Leverett se encogió de hombros.

—Puede que tenga usted razón. Pero abrigo el presentimiento de que antes o después tendrá usted que contárselo al teniente Metz para obtener su ayuda.

—Entonces dejémoslo para después —dijo Lori—. Necesito reunir pruebas que respalden mi historia, en vez de permitir que me pongan la etiqueta de chiflada mientras la Policía se decide a dar un paso para averiguarlo. Quiero poder decirles quién es Priscilla Fairmount y si hay alguna relación o no entre ella y Rupert, y también qué tiene que ver conmigo todo esto.

—¿Me está diciendo que no se sentirá satisfecha hasta haber facilitado a la Policía pruebas tangibles?

—Eso es.

—En cambio, lo que yo colijo de sus palabras es que necesita conocer esas pruebas en aras de su propia paz mental.

—Eso es cierto. Y pretendo conseguirlas.

—Eso parece una tarea muy ardua. ¿Ha pensado en contratar a algún investigador privado?

—No conozco a ninguno. ¿Y usted?

—No, así de repente, no.

—Da igual, no pienso abrir las páginas amarillas para buscarlo —agregó ella—. Si no estoy dispuesta a confiar en la Policía, tampoco voy a querer fiarme de un extraño.

—Miércoles —murmuró el doctor.

—¿Qué?

—Hoy es miércoles. —Estaba consultando una agenda—. Dos entrevistas más para esta tarde, tres mañana. Pero pasado mañana no tengo ninguna.

—No le entiendo.

—Lo entenderá si encuentro lo que busco.

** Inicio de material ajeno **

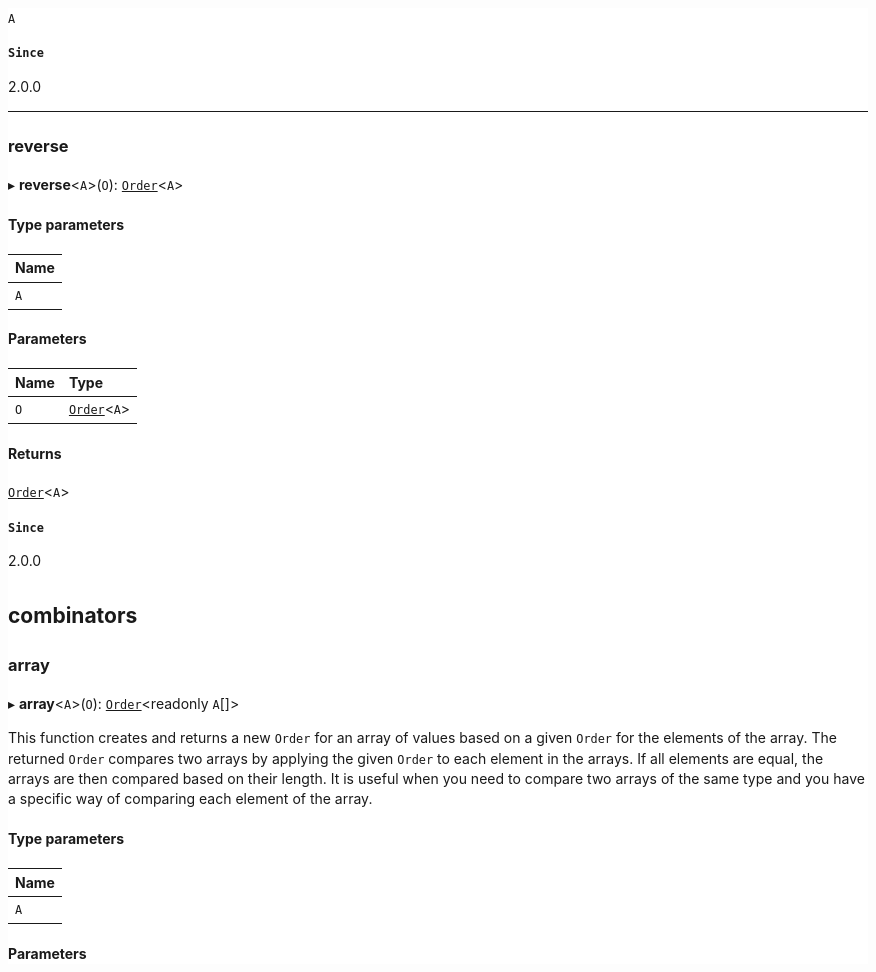 `A`

**`Since`**

2.0.0

---

### reverse

▸ **reverse**\<`A`\>(`O`): [`Order`](../interfaces/Ord.Order.md)\<`A`\>

#### Type parameters

| Name |
| :--- |
| `A`  |

#### Parameters

| Name | Type                                         |
| :--- | :------------------------------------------- |
| `O`  | [`Order`](../interfaces/Ord.Order.md)\<`A`\> |

#### Returns

[`Order`](../interfaces/Ord.Order.md)\<`A`\>

**`Since`**

2.0.0

## combinators

### array

▸ **array**\<`A`\>(`O`): [`Order`](../interfaces/Ord.Order.md)\<readonly `A`[]\>

This function creates and returns a new `Order` for an array of values based on a given `Order` for the elements of the array.
The returned `Order` compares two arrays by applying the given `Order` to each element in the arrays.
If all elements are equal, the arrays are then compared based on their length.
It is useful when you need to compare two arrays of the same type and you have a specific way of comparing each element of the array.

#### Type parameters

| Name |
| :--- |
| `A`  |

#### Parameters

Permítame hacer algunas llamadas, a ver qué sucede.

Lori le miró algo extrañada.

—¿Va usted a hacer de Sherlock Holmes?

El doctor Leverett dio unos golpecitos sobre el recorte de prensa que tenía encima de la mesa.

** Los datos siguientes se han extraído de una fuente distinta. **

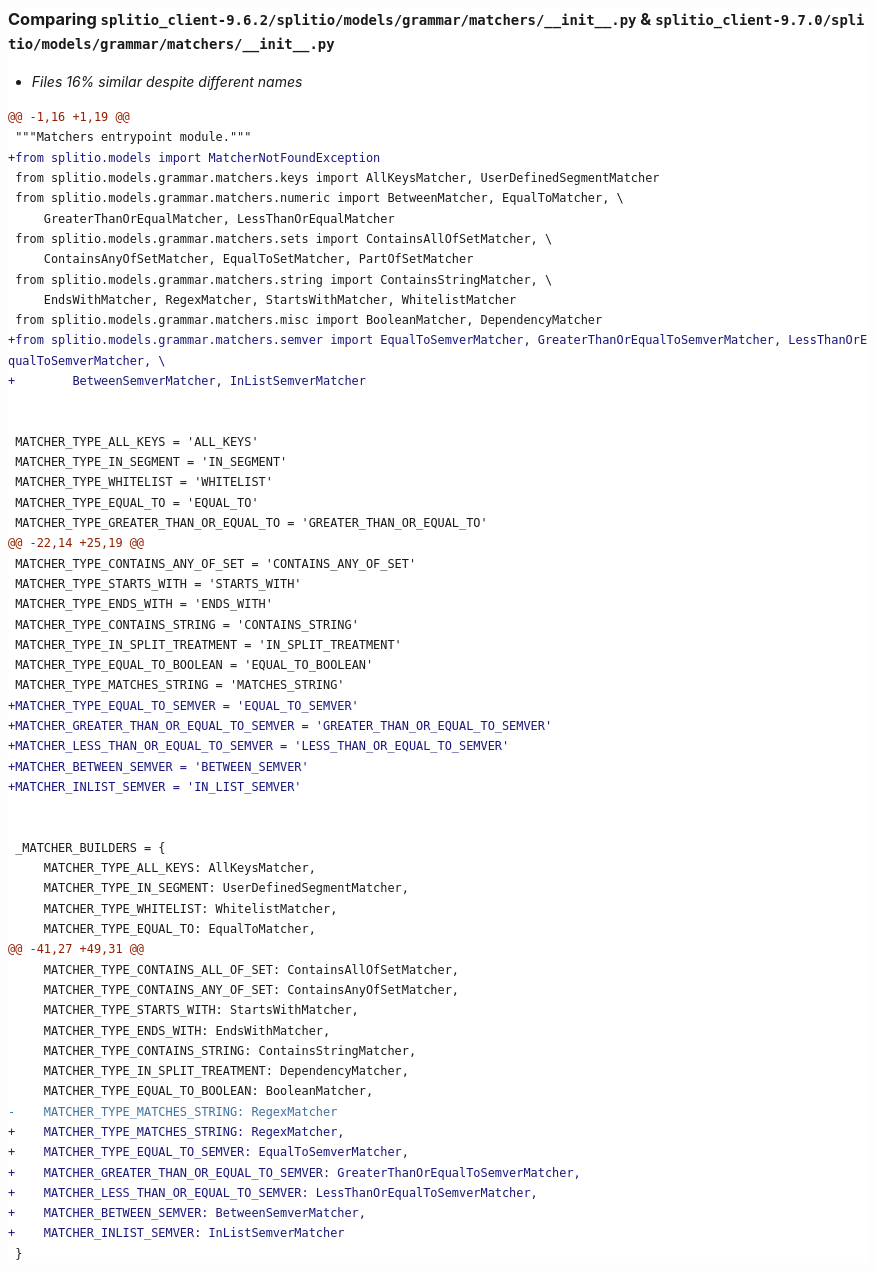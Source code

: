 ### Comparing `splitio_client-9.6.2/splitio/models/grammar/matchers/__init__.py` & `splitio_client-9.7.0/splitio/models/grammar/matchers/__init__.py`

 * *Files 16% similar despite different names*

```diff
@@ -1,16 +1,19 @@
 """Matchers entrypoint module."""
+from splitio.models import MatcherNotFoundException
 from splitio.models.grammar.matchers.keys import AllKeysMatcher, UserDefinedSegmentMatcher
 from splitio.models.grammar.matchers.numeric import BetweenMatcher, EqualToMatcher, \
     GreaterThanOrEqualMatcher, LessThanOrEqualMatcher
 from splitio.models.grammar.matchers.sets import ContainsAllOfSetMatcher, \
     ContainsAnyOfSetMatcher, EqualToSetMatcher, PartOfSetMatcher
 from splitio.models.grammar.matchers.string import ContainsStringMatcher, \
     EndsWithMatcher, RegexMatcher, StartsWithMatcher, WhitelistMatcher
 from splitio.models.grammar.matchers.misc import BooleanMatcher, DependencyMatcher
+from splitio.models.grammar.matchers.semver import EqualToSemverMatcher, GreaterThanOrEqualToSemverMatcher, LessThanOrEqualToSemverMatcher, \
+        BetweenSemverMatcher, InListSemverMatcher
 
 
 MATCHER_TYPE_ALL_KEYS = 'ALL_KEYS'
 MATCHER_TYPE_IN_SEGMENT = 'IN_SEGMENT'
 MATCHER_TYPE_WHITELIST = 'WHITELIST'
 MATCHER_TYPE_EQUAL_TO = 'EQUAL_TO'
 MATCHER_TYPE_GREATER_THAN_OR_EQUAL_TO = 'GREATER_THAN_OR_EQUAL_TO'
@@ -22,14 +25,19 @@
 MATCHER_TYPE_CONTAINS_ANY_OF_SET = 'CONTAINS_ANY_OF_SET'
 MATCHER_TYPE_STARTS_WITH = 'STARTS_WITH'
 MATCHER_TYPE_ENDS_WITH = 'ENDS_WITH'
 MATCHER_TYPE_CONTAINS_STRING = 'CONTAINS_STRING'
 MATCHER_TYPE_IN_SPLIT_TREATMENT = 'IN_SPLIT_TREATMENT'
 MATCHER_TYPE_EQUAL_TO_BOOLEAN = 'EQUAL_TO_BOOLEAN'
 MATCHER_TYPE_MATCHES_STRING = 'MATCHES_STRING'
+MATCHER_TYPE_EQUAL_TO_SEMVER = 'EQUAL_TO_SEMVER'
+MATCHER_GREATER_THAN_OR_EQUAL_TO_SEMVER = 'GREATER_THAN_OR_EQUAL_TO_SEMVER'
+MATCHER_LESS_THAN_OR_EQUAL_TO_SEMVER = 'LESS_THAN_OR_EQUAL_TO_SEMVER'
+MATCHER_BETWEEN_SEMVER = 'BETWEEN_SEMVER'
+MATCHER_INLIST_SEMVER = 'IN_LIST_SEMVER'
 
 
 _MATCHER_BUILDERS = {
     MATCHER_TYPE_ALL_KEYS: AllKeysMatcher,
     MATCHER_TYPE_IN_SEGMENT: UserDefinedSegmentMatcher,
     MATCHER_TYPE_WHITELIST: WhitelistMatcher,
     MATCHER_TYPE_EQUAL_TO: EqualToMatcher,
@@ -41,27 +49,31 @@
     MATCHER_TYPE_CONTAINS_ALL_OF_SET: ContainsAllOfSetMatcher,
     MATCHER_TYPE_CONTAINS_ANY_OF_SET: ContainsAnyOfSetMatcher,
     MATCHER_TYPE_STARTS_WITH: StartsWithMatcher,
     MATCHER_TYPE_ENDS_WITH: EndsWithMatcher,
     MATCHER_TYPE_CONTAINS_STRING: ContainsStringMatcher,
     MATCHER_TYPE_IN_SPLIT_TREATMENT: DependencyMatcher,
     MATCHER_TYPE_EQUAL_TO_BOOLEAN: BooleanMatcher,
-    MATCHER_TYPE_MATCHES_STRING: RegexMatcher
+    MATCHER_TYPE_MATCHES_STRING: RegexMatcher,
+    MATCHER_TYPE_EQUAL_TO_SEMVER: EqualToSemverMatcher,
+    MATCHER_GREATER_THAN_OR_EQUAL_TO_SEMVER: GreaterThanOrEqualToSemverMatcher,
+    MATCHER_LESS_THAN_OR_EQUAL_TO_SEMVER: LessThanOrEqualToSemverMatcher,
+    MATCHER_BETWEEN_SEMVER: BetweenSemverMatcher,
+    MATCHER_INLIST_SEMVER: InListSemverMatcher
 }
```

—Es hora de predicar con el ejemplo, ¿no cree?

—Supongo que ello no hará ningún daño. ¿Pero por qué?

—Porque el daño lo está sufriendo usted. Y su bienestar es de mi incumbencia. —Leverett sonrió—. Y para ser del todo sincero, le diré que todo esto es fascinante, un desafío para la imaginación.

—En otras palabras: quiere averiguar si estoy diciendo la verdad.

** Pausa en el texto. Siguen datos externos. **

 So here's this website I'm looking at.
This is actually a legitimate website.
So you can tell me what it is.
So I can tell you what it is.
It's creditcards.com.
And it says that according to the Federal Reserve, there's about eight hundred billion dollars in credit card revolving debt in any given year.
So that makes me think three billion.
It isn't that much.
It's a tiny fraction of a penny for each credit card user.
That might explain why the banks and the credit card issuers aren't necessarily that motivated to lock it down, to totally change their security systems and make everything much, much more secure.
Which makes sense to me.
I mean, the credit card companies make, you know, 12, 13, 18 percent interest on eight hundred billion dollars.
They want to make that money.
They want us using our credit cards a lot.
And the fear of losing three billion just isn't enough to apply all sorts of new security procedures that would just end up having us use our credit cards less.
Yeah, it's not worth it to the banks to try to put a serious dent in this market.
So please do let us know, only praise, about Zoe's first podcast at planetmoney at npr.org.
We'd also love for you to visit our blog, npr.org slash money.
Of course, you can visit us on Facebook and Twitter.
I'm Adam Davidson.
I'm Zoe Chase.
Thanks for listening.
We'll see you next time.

La sonrisa del doctor desapareció.

—Sé que no miente. Lo importante ahora es convencerla a usted. Permítame averiguar si hay alguna prueba tangible.

—¿Cómo puedo ayudarle?

—Para empezar, ya me ha facilitado información suficiente. ¿Por qué no me llama mañana por la tarde, digamos a eso de las cinco? Veremos qué he podido conseguir hasta entonces.

—Pero yo también deseo hacer algo…

—Ya lo hará —dijo el doctor Leverett levantándose de su sillón—. Considerando cómo están las cosas, le sugiero que mañana emplee el día en buscarse un abogado. Pero, si es posible, no en las páginas amarillas.